### Work request
Find the line in the entries below that contains "- 👯 I’m looking". Repeat it exactly, and every line after it through the line that contains "- [Self Project](https://github.com/rfachrizal)".

——————

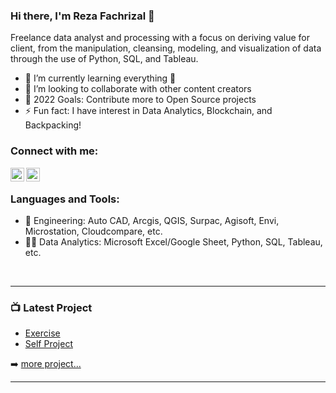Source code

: ### Hi there, I'm Reza Fachrizal 👋 

Freelance data analyst and processing with a focus on deriving value for client, from the manipulation, cleansing, modeling, and visualization of data through the use of Python, SQL, and Tableau.

- 🌱 I’m currently learning everything 🤣
- 👯 I’m looking to collaborate with other content creators
- 🥅 2022 Goals: Contribute more to Open Source projects
- ⚡ Fun fact: I have interest in Data Analytics, Blockchain, and Backpacking!

### Connect with me:

[<img align="left" alt="LinkedIn" width="22px" src="https://cdn.jsdelivr.net/npm/simple-icons@v3/icons/linkedin.svg" />][linkedin]
[<img align="left" alt="Instagram" width="22px" src="https://cdn.jsdelivr.net/npm/simple-icons@v3/icons/instagram.svg" />][instagram]

<br />

### Languages and Tools:

- 👷 Engineering: Auto CAD, Arcgis, QGIS, Surpac, Agisoft, Envi, Microstation, Cloudcompare, etc.
- 👨‍💻 Data Analytics: Microsoft Excel/Google Sheet, Python, SQL, Tableau, etc.

<br />

---

### 📺 Latest Project

<!-- PROJECT:START -->
- [Exercise](https://github.com/rfachrizal)
- [Self Project](https://github.com/rfachrizal)

➡️ [more project...](https://github.com/rfachrizal)

---


[instagram]: https://www.instagram.com/fachrezal/]
[linkedin]: https://www.linkedin.com/in/reza-fachrizal-679178197/]
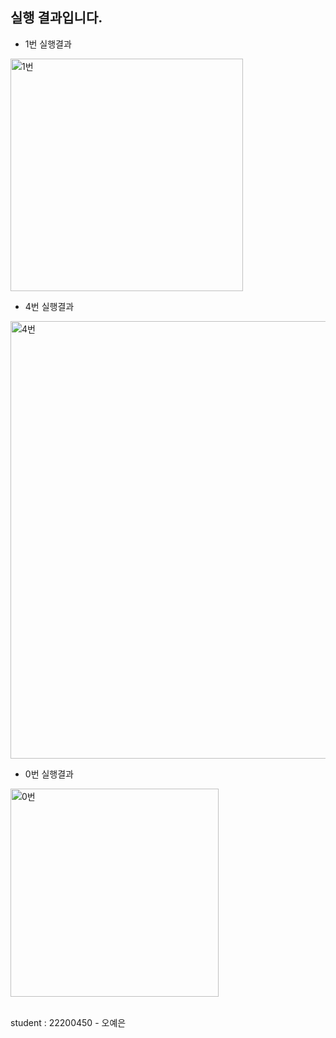 ## 실행 결과입니다.

- 1번 실행결과 <br>
<img width="372" alt="1번" src="https://github.com/yeeun66/PP1_Project1/assets/130718223/ecea603a-0fda-4d5c-9584-e1c5c22a5070">

- 4번 실행결과 <br>
<img width="700" alt="4번" src="https://github.com/yeeun66/PP1_Project1/assets/130718223/49f18264-97da-4a0c-87ec-71c27f5b941f">

- 0번 실행결과 <br>
<img width="333" alt="0번" src="https://github.com/yeeun66/PP1_Project1/assets/130718223/98da97ed-bdd9-440e-a74f-07af54f4ab1b">

<br> student : 22200450 - 오예은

——————

### Exercise result
- 👯 I’m looking to collaborate with other content creators
- 🥅 2022 Goals: Contribute more to Open Source projects
- ⚡ Fun fact: I have interest in Data Analytics, Blockchain, and Backpacking!

### Connect with me:

[<img align="left" alt="LinkedIn" width="22px" src="https://cdn.jsdelivr.net/npm/simple-icons@v3/icons/linkedin.svg" />][linkedin]
[<img align="left" alt="Instagram" width="22px" src="https://cdn.jsdelivr.net/npm/simple-icons@v3/icons/instagram.svg" />][instagram]

<br />

### Languages and Tools:

- 👷 Engineering: Auto CAD, Arcgis, QGIS, Surpac, Agisoft, Envi, Microstation, Cloudcompare, etc.
- 👨‍💻 Data Analytics: Microsoft Excel/Google Sheet, Python, SQL, Tableau, etc.

<br />

---

### 📺 Latest Project

<!-- PROJECT:START -->
- [Exercise](https://github.com/rfachrizal)
- [Self Project](https://github.com/rfachrizal)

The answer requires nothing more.